[Stored data entries]

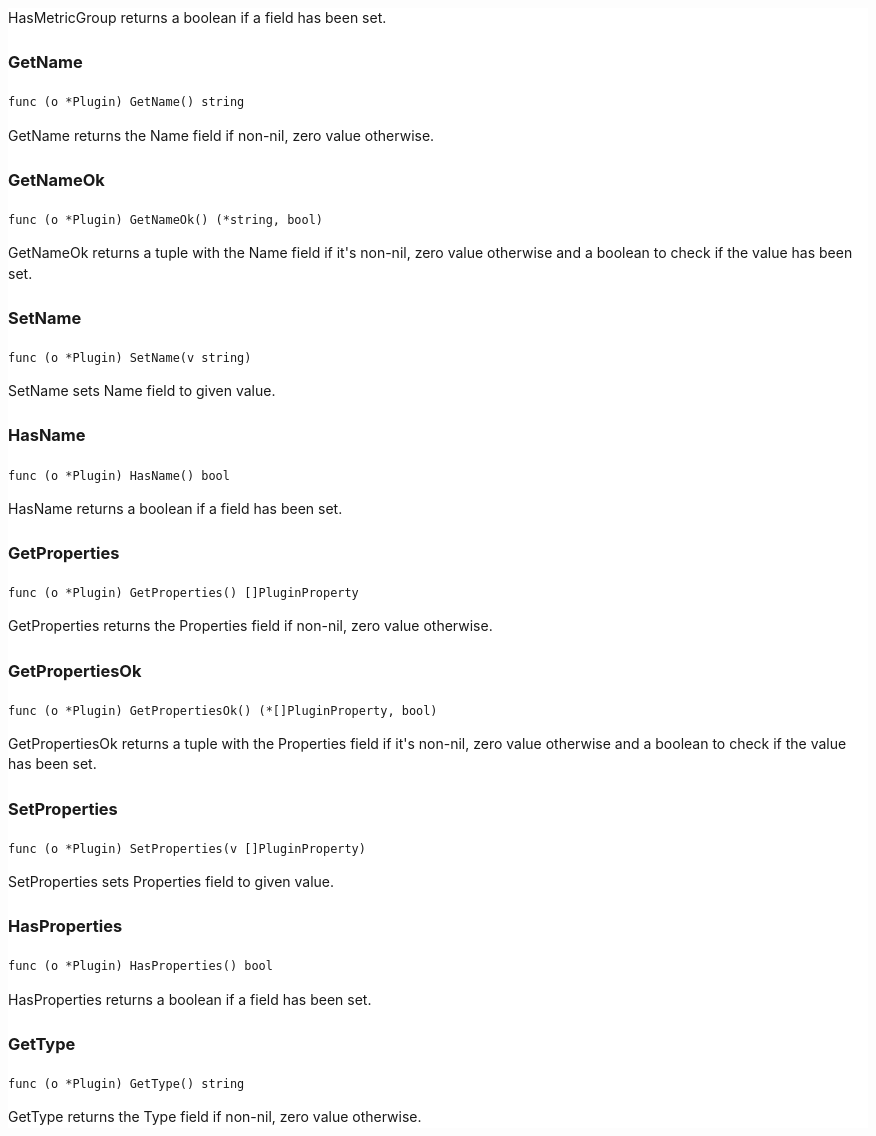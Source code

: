 HasMetricGroup returns a boolean if a field has been set.

### GetName

`func (o *Plugin) GetName() string`

GetName returns the Name field if non-nil, zero value otherwise.

### GetNameOk

`func (o *Plugin) GetNameOk() (*string, bool)`

GetNameOk returns a tuple with the Name field if it's non-nil, zero value otherwise
and a boolean to check if the value has been set.

### SetName

`func (o *Plugin) SetName(v string)`

SetName sets Name field to given value.

### HasName

`func (o *Plugin) HasName() bool`

HasName returns a boolean if a field has been set.

### GetProperties

`func (o *Plugin) GetProperties() []PluginProperty`

GetProperties returns the Properties field if non-nil, zero value otherwise.

### GetPropertiesOk

`func (o *Plugin) GetPropertiesOk() (*[]PluginProperty, bool)`

GetPropertiesOk returns a tuple with the Properties field if it's non-nil, zero value otherwise
and a boolean to check if the value has been set.

### SetProperties

`func (o *Plugin) SetProperties(v []PluginProperty)`

SetProperties sets Properties field to given value.

### HasProperties

`func (o *Plugin) HasProperties() bool`

HasProperties returns a boolean if a field has been set.

### GetType

`func (o *Plugin) GetType() string`

GetType returns the Type field if non-nil, zero value otherwise.
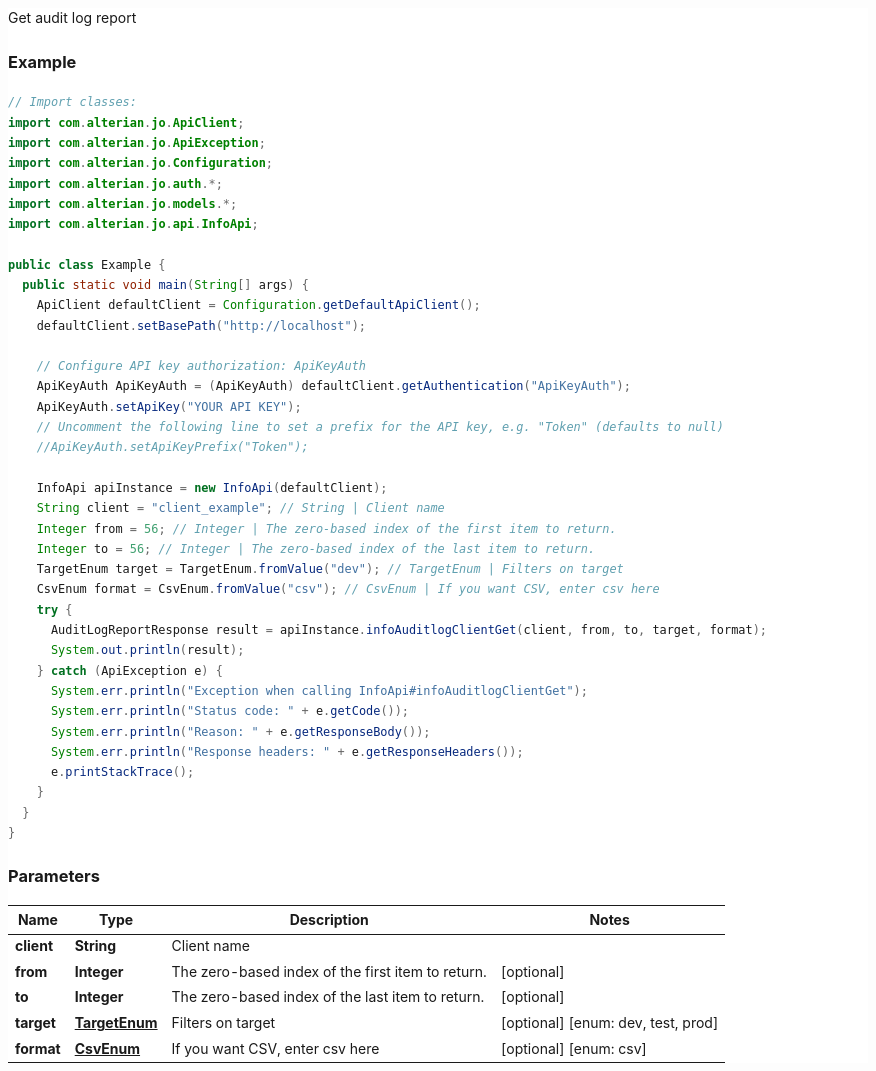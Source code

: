 Get audit log report

### Example
```java
// Import classes:
import com.alterian.jo.ApiClient;
import com.alterian.jo.ApiException;
import com.alterian.jo.Configuration;
import com.alterian.jo.auth.*;
import com.alterian.jo.models.*;
import com.alterian.jo.api.InfoApi;

public class Example {
  public static void main(String[] args) {
    ApiClient defaultClient = Configuration.getDefaultApiClient();
    defaultClient.setBasePath("http://localhost");
    
    // Configure API key authorization: ApiKeyAuth
    ApiKeyAuth ApiKeyAuth = (ApiKeyAuth) defaultClient.getAuthentication("ApiKeyAuth");
    ApiKeyAuth.setApiKey("YOUR API KEY");
    // Uncomment the following line to set a prefix for the API key, e.g. "Token" (defaults to null)
    //ApiKeyAuth.setApiKeyPrefix("Token");

    InfoApi apiInstance = new InfoApi(defaultClient);
    String client = "client_example"; // String | Client name
    Integer from = 56; // Integer | The zero-based index of the first item to return.
    Integer to = 56; // Integer | The zero-based index of the last item to return.
    TargetEnum target = TargetEnum.fromValue("dev"); // TargetEnum | Filters on target
    CsvEnum format = CsvEnum.fromValue("csv"); // CsvEnum | If you want CSV, enter csv here
    try {
      AuditLogReportResponse result = apiInstance.infoAuditlogClientGet(client, from, to, target, format);
      System.out.println(result);
    } catch (ApiException e) {
      System.err.println("Exception when calling InfoApi#infoAuditlogClientGet");
      System.err.println("Status code: " + e.getCode());
      System.err.println("Reason: " + e.getResponseBody());
      System.err.println("Response headers: " + e.getResponseHeaders());
      e.printStackTrace();
    }
  }
}
```

### Parameters

| Name | Type | Description  | Notes |
|------------- | ------------- | ------------- | -------------|
| **client** | **String**| Client name | |
| **from** | **Integer**| The zero-based index of the first item to return. | [optional] |
| **to** | **Integer**| The zero-based index of the last item to return. | [optional] |
| **target** | [**TargetEnum**](.md)| Filters on target | [optional] [enum: dev, test, prod] |
| **format** | [**CsvEnum**](.md)| If you want CSV, enter csv here | [optional] [enum: csv] |
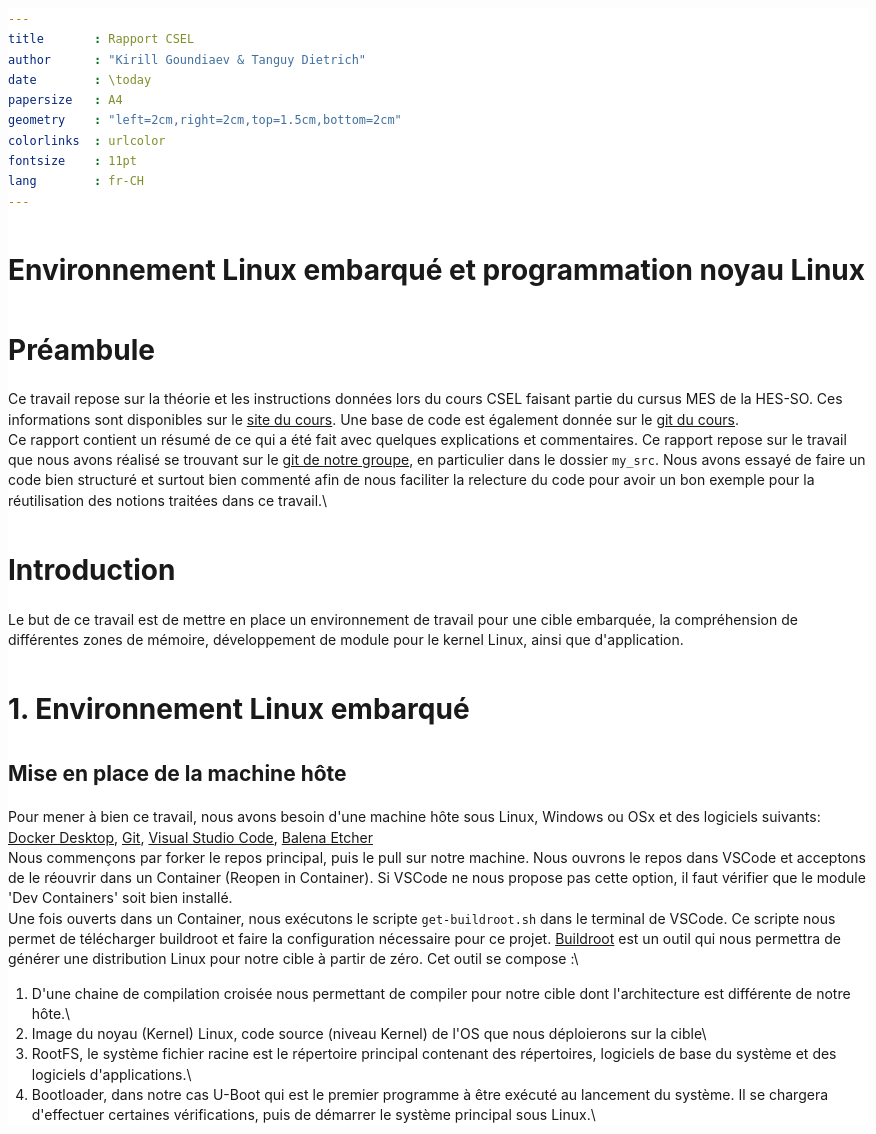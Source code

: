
 ```yaml
---
title       : Rapport CSEL
author      : "Kirill Goundiaev & Tanguy Dietrich"
date        : \today
papersize   : A4
geometry    : "left=2cm,right=2cm,top=1.5cm,bottom=2cm"
colorlinks  : urlcolor
fontsize    : 11pt
lang        : fr-CH
---
```


 

# Environnement Linux embarqué et programmation noyau Linux

# Préambule
Ce travail repose sur la théorie et les instructions données lors du cours CSEL faisant partie du cursus MES de la HES-SO. Ces informations sont disponibles sur le [site du cours](https://mse-csel.github.io/website/). Une base de code est également donnée sur le [git du cours](https://github.com/mse-csel/csel-workspace).\
Ce rapport contient un résumé de ce qui a été fait avec quelques explications et commentaires. Ce rapport repose sur le travail que nous avons réalisé se trouvant sur le [git de notre groupe](https://github.com/kirillgou/csel-workspace), en particulier dans le dossier `my_src`. Nous avons essayé de faire un code bien structuré et surtout bien commenté afin de nous faciliter la relecture du code pour avoir un bon exemple pour la réutilisation des notions traitées dans ce travail.\

# Introduction
Le but de ce travail est de mettre en place un environnement de travail pour une cible embarquée, la compréhension de différentes zones de mémoire, développement de module pour le kernel Linux, ainsi que d'application.

# 1. Environnement Linux embarqué
## Mise en place de la machine hôte
Pour mener à bien ce travail, nous avons besoin d'une machine hôte sous Linux, Windows ou OSx et des logiciels suivants: [Docker Desktop](https://www.docker.com/products/docker-desktop), [Git](https://github.com/), [Visual Studio Code](https://code.visualstudio.com/), [Balena Etcher](https://www.balena.io/etcher/)\
Nous commençons par forker le repos principal, puis le pull sur notre machine. Nous ouvrons le repos dans VSCode et acceptons de le réouvrir dans un Container (Reopen in Container). Si VSCode ne nous propose pas cette option, il faut vérifier que le module 'Dev Containers' soit bien installé.\
Une fois ouverts dans un Container, nous exécutons le scripte `get-buildroot.sh` dans le terminal de VSCode. Ce scripte nous permet de télécharger buildroot et faire la configuration nécessaire pour ce projet. [Buildroot](http://buildroot.uclibc.org/) est un outil qui nous permettra de générer une distribution Linux pour notre cible à partir de zéro. Cet outil se compose :\
1. D'une chaine de compilation croisée nous permettant de compiler pour notre cible dont l'architecture est différente de notre hôte.\
2. Image du noyau (Kernel) Linux, code source (niveau Kernel) de l'OS que nous déploierons sur la cible\
3. RootFS, le système fichier racine est le répertoire principal contenant des répertoires, logiciels de base du système et des logiciels d'applications.\
4. Bootloader, dans notre cas U-Boot qui est le premier programme à être exécuté au lancement du système. Il se chargera d'effectuer certaines vérifications, puis de démarrer le système principal sous Linux.\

[Exercise aim] Using the records above, copy word for word the line with "# Introduction", the line with "3. RootFS, le", and every line between them.

[Response area]
# Introduction
Le but de ce travail est de mettre en place un environnement de travail pour une cible embarquée, la compréhension de différentes zones de mémoire, développement de module pour le kernel Linux, ainsi que d'application.

# 1. Environnement Linux embarqué
## Mise en place de la machine hôte
Pour mener à bien ce travail, nous avons besoin d'une machine hôte sous Linux, Windows ou OSx et des logiciels suivants: [Docker Desktop](https://www.docker.com/products/docker-desktop), [Git](https://github.com/), [Visual Studio Code](https://code.visualstudio.com/), [Balena Etcher](https://www.balena.io/etcher/)\
Nous commençons par forker le repos principal, puis le pull sur notre machine. Nous ouvrons le repos dans VSCode et acceptons de le réouvrir dans un Container (Reopen in Container). Si VSCode ne nous propose pas cette option, il faut vérifier que le module 'Dev Containers' soit bien installé.\
Une fois ouverts dans un Container, nous exécutons le scripte `get-buildroot.sh` dans le terminal de VSCode. Ce scripte nous permet de télécharger buildroot et faire la configuration nécessaire pour ce projet. [Buildroot](http://buildroot.uclibc.org/) est un outil qui nous permettra de générer une distribution Linux pour notre cible à partir de zéro. Cet outil se compose :\
1. D'une chaine de compilation croisée nous permettant de compiler pour notre cible dont l'architecture est différente de notre hôte.\
2. Image du noyau (Kernel) Linux, code source (niveau Kernel) de l'OS que nous déploierons sur la cible\
3. RootFS, le système fichier racine est le répertoire principal contenant des répertoires, logiciels de base du système et des logiciels d'applications.\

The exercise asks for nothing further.